Given records:
· · · · · · ·

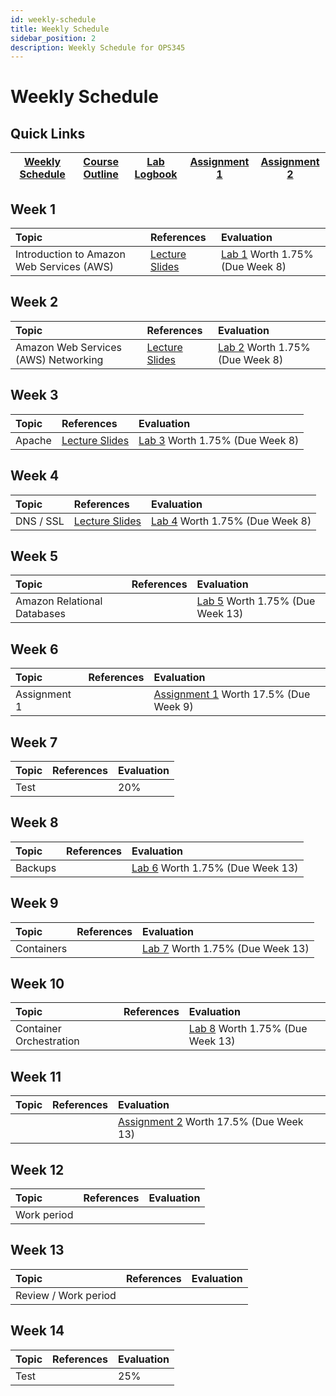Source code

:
 ```yaml
---
id: weekly-schedule
title: Weekly Schedule
sidebar_position: 2
description: Weekly Schedule for OPS345
---
```


# Weekly Schedule

## Quick Links

| [Weekly Schedule](./weekly-schedule.md) | [Course Outline](https://apps.senecapolytechnic.ca/ssos/findOutline.do?isLoggedIn=&subjectOrAndTitle=%5BOSL740%5D+Administration+of+Open+Source+Systems&schoolCode=0s867160) | [Lab Logbook](/files/OPS345-Logbook-Online.docx)| [Assignment 1](/Assignments/assignment1.md) | [Assignment 2](/Assignments/assignment2.md) |
| --------------------------------------- | ---------------------------------------------------------------------------------------------------------------------------------------------------------------------------- | ------------------------------------------- | ------------------------------------------- | ------------------------------------------- |

## Week 1

| Topic | References | Evaluation |
| :---------------------------------------- | :---------------------------------------------------------------------------------------------------------------------------------------------------------------------------------------- | :--------------------------------------------- |
| Introduction to Amazon Web Services (AWS) | [Lecture Slides](https://docs.google.com/presentation/d/e/2PACX-1vSrlrD8lt2yEyQI-wOYKyYmrgggakrHbRMZE9kO5p3QsaGmZ4ZoaqVO4mFBmjm6FqPpzH-h1qIU94XM/pub?start=false&loop=false&delayms=3000) | [Lab 1](Labs/lab1.md) Worth 1.75% (Due Week 8) |

## Week 2

| Topic | References | Evaluation |
| :----------------------------------- | :--------- | :--------------------------------------------- |
| Amazon Web Services (AWS) Networking | [Lecture Slides](https://docs.google.com/presentation/d/e/2PACX-1vTWuaBNISazd1LbdGZoYc_lzzzJUnl-isqwvhQKmUueXRSGBgjia4SQASPNfdx23vWMwOvMJpMvoq83/pub?start=false&loop=false&delayms=3000)           | [Lab 2](Labs/lab2.md) Worth 1.75% (Due Week 8) |

## Week 3

| Topic  | References | Evaluation |
| :----- | :---------------------------------------------------------------------------------------------------------------------------------------------------------------------------------------- | :--------------------------------------------- |
| Apache | [Lecture Slides](https://docs.google.com/presentation/d/e/2PACX-1vTOqMCX5K0A4NH-UUZUP6S0BM8GehodZ6TCY4lHEgh2nphCZyfUfgzRg3gpLCiCHk6e84_sn0TiNLI5/pub?start=false&loop=false&delayms=5000) | [Lab 3](Labs/lab3.md) Worth 1.75% (Due Week 8) |

## Week 4

| Topic | References | Evaluation |
| :--------------------------------------------------- | :--------- | :--------------------------------------------- |
| DNS / SSL | [Lecture Slides](https://docs.google.com/presentation/d/e/2PACX-1vQfxUk6FknxwurW7M_psHJU5UwYexgICgheqUKcQpz20wSkOq5lTI1tZEM3y9pfBV-2G6C3Sw2W-blV/pub?start=false&loop=false&delayms=5000) | [Lab 4](Labs/lab4.md) Worth 1.75% (Due Week 8) |

## Week 5

| Topic | References | Evaluation |
| :-------------------------- | :--------- | :---------------------------------------------- |
| Amazon Relational Databases |            | [Lab 5](Labs/lab5.md) Worth 1.75% (Due Week 13) |

## Week 6

| Topic | References | Evaluation |
| :----------- | :--------- | :------------------------------------------------------------------ |
| Assignment 1 |            | [Assignment 1](Assignments/assignment1.md) Worth 17.5% (Due Week 9) |

## Week 7

| Topic | References | Evaluation |
| :---- | :--------- | :--------- |
| Test  |            | 20%        |

## Week 8

| Topic | References | Evaluation |
| :------ | :--------- | :---------------------------------------------- |
| Backups |            | [Lab 6](Labs/lab6.md) Worth 1.75% (Due Week 13) |

## Week 9

| Topic | References | Evaluation |
| :--------- | :--------- | :---------------------------------------------- |
| Containers |            | [Lab 7](Labs/lab7.md) Worth 1.75% (Due Week 13) |

## Week 10

| Topic | References | Evaluation |
| :---------------------- | :--------- | :---------------------------------------------- |
| Container Orchestration |            | [Lab 8](Labs/lab8.md) Worth 1.75% (Due Week 13) |

## Week 11

| Topic | References | Evaluation |
| :---- | :--------- | :------------------------------------------------------------------- |
|       |            | [Assignment 2](Assignments/assignment2.md) Worth 17.5% (Due Week 13) |

## Week 12

| Topic | References | Evaluation |
| :---------- | :--------- | :--------- |
| Work period |            |            |

## Week 13

| Topic | References | Evaluation |
| :------------------- | :--------- | :--------- |
| Review / Work period |            |            |

## Week 14

| Topic | References | Evaluation |
| :---- | :--------- | :--------- |
| Test  |            | 25%        |
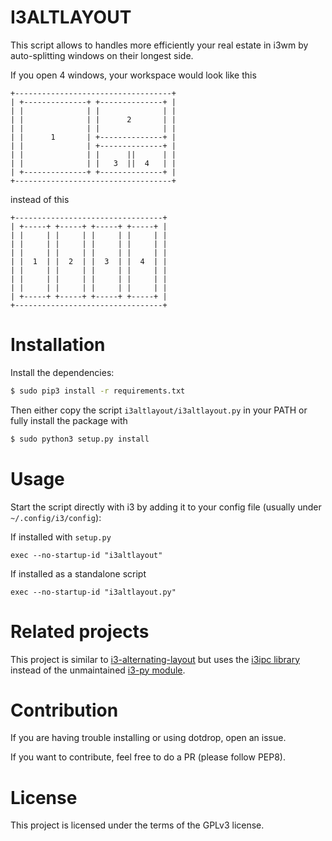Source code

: # I3ALTLAYOUT

This script allows to handles more efficiently your real estate in i3wm
by auto-splitting windows on their longest side.

If you open 4 windows, your workspace would look like this

```
+-----------------------------------+
| +--------------+ +--------------+ |
| |              | |              | |
| |              | |      2       | |
| |              | |              | |
| |      1       | +--------------+ |
| |              | +--------------+ |
| |              | |      ||      | |
| |              | |   3  ||  4   | |
| +--------------+ +--------------+ |
+-----------------------------------+
```

instead of this
```
+---------------------------------+
| +-----+ +-----+ +-----+ +-----+ |
| |     | |     | |     | |     | |
| |     | |     | |     | |     | |
| |     | |     | |     | |     | |
| |  1  | |  2  | |  3  | |  4  | |
| |     | |     | |     | |     | |
| |     | |     | |     | |     | |
| |     | |     | |     | |     | |
| +-----+ +-----+ +-----+ +-----+ |
+---------------------------------+
```

# Installation

Install the dependencies:
```bash
$ sudo pip3 install -r requirements.txt
```

Then either copy the script `i3altlayout/i3altlayout.py` in your PATH or
fully install the package with
```bash
$ sudo python3 setup.py install
```

# Usage

Start the script directly with i3 by adding it to your config file
(usually under `~/.config/i3/config`):

If installed with `setup.py`
```
exec --no-startup-id "i3altlayout"
```

If installed as a standalone script
```
exec --no-startup-id "i3altlayout.py"
```

# Related projects

This project is similar to [i3-alternating-layout](https://github.com/olemartinorg/i3-alternating-layout)
but uses the [i3ipc library](https://github.com/acrisci/i3ipc-python)
instead of the unmaintained [i3-py module](https://github.com/ziberna/i3-py).

# Contribution

If you are having trouble installing or using dotdrop, open an issue.

If you want to contribute, feel free to do a PR (please follow PEP8).

# License

This project is licensed under the terms of the GPLv3 license.
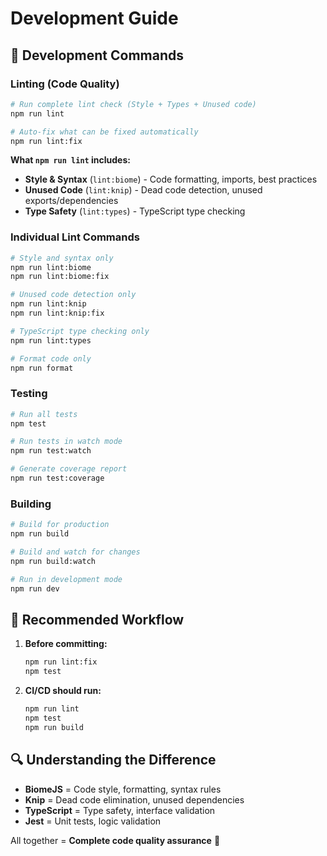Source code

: # Development Guide

## 🔧 Development Commands

### Linting (Code Quality)

```bash
# Run complete lint check (Style + Types + Unused code)
npm run lint

# Auto-fix what can be fixed automatically
npm run lint:fix
```

**What `npm run lint` includes:**
- **Style & Syntax** (`lint:biome`) - Code formatting, imports, best practices
- **Unused Code** (`lint:knip`) - Dead code detection, unused exports/dependencies
- **Type Safety** (`lint:types`) - TypeScript type checking

### Individual Lint Commands

```bash
# Style and syntax only
npm run lint:biome
npm run lint:biome:fix

# Unused code detection only
npm run lint:knip
npm run lint:knip:fix

# TypeScript type checking only
npm run lint:types

# Format code only
npm run format
```

### Testing

```bash
# Run all tests
npm test

# Run tests in watch mode
npm run test:watch

# Generate coverage report
npm run test:coverage
```

### Building

```bash
# Build for production
npm run build

# Build and watch for changes
npm run build:watch

# Run in development mode
npm run dev
```

## 🚀 Recommended Workflow

1. **Before committing:**
   ```bash
   npm run lint:fix
   npm test
   ```

2. **CI/CD should run:**
   ```bash
   npm run lint
   npm test
   npm run build
   ```

## 🔍 Understanding the Difference

- **BiomeJS** = Code style, formatting, syntax rules
- **Knip** = Dead code elimination, unused dependencies
- **TypeScript** = Type safety, interface validation
- **Jest** = Unit tests, logic validation

All together = **Complete code quality assurance** 🎯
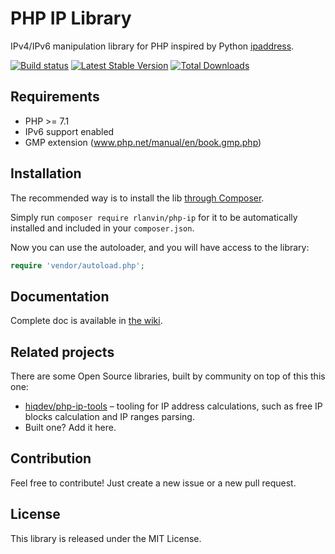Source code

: # PHP IP Library

IPv4/IPv6 manipulation library for PHP inspired by Python [ipaddress](https://docs.python.org/dev/library/ipaddress.html).

[![Build status](https://github.com/rlanvin/php-ip/workflows/Tests/badge.svg)](https://github.com/rlanvin/php-ip/actions)
[![Latest Stable Version](https://poser.pugx.org/rlanvin/php-ip/v/stable)](https://packagist.org/packages/rlanvin/php-ip)
[![Total Downloads](https://poser.pugx.org/rlanvin/php-ip/downloads)](https://packagist.org/packages/rlanvin/php-ip)

## Requirements

- PHP >= 7.1
- IPv6 support enabled
- GMP extension (www.php.net/manual/en/book.gmp.php)

## Installation

The recommended way is to install the lib [through Composer](http://getcomposer.org/).

Simply run `composer require rlanvin/php-ip` for it to be automatically installed and included in your `composer.json`.

Now you can use the autoloader, and you will have access to the library:

```php
require 'vendor/autoload.php';
```

## Documentation

Complete doc is available in [the wiki](https://github.com/rlanvin/php-ip/wiki).

## Related projects

There are some Open Source libraries, built by community on top of this this one:

- [hiqdev/php-ip-tools](https://github.com/hiqdev/php-ip-tools) – tooling for IP address calculations, such as free IP blocks calculation and IP ranges parsing.
- Built one? Add it here.

## Contribution

Feel free to contribute! Just create a new issue or a new pull request.

## License

This library is released under the MIT License.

· · · · · · ·

About this exercise: Return, exactly as they stand, the lines from the opening line of the listing through the line with "[Assignment 2](/Assignments/assignment2.md) |", both ends counted, and no pictures.

Task answer:
Source code

:
 ```yaml
---
id: weekly-schedule
title: Weekly Schedule
sidebar_position: 2
description: Weekly Schedule for OPS345
---
```


# Weekly Schedule

## Quick Links

| [Weekly Schedule](./weekly-schedule.md) | [Course Outline](https://apps.senecapolytechnic.ca/ssos/findOutline.do?isLoggedIn=&subjectOrAndTitle=%5BOSL740%5D+Administration+of+Open+Source+Systems&schoolCode=0s867160) | [Lab Logbook](/files/OPS345-Logbook-Online.docx)| [Assignment 1](/Assignments/assignment1.md) | [Assignment 2](/Assignments/assignment2.md) |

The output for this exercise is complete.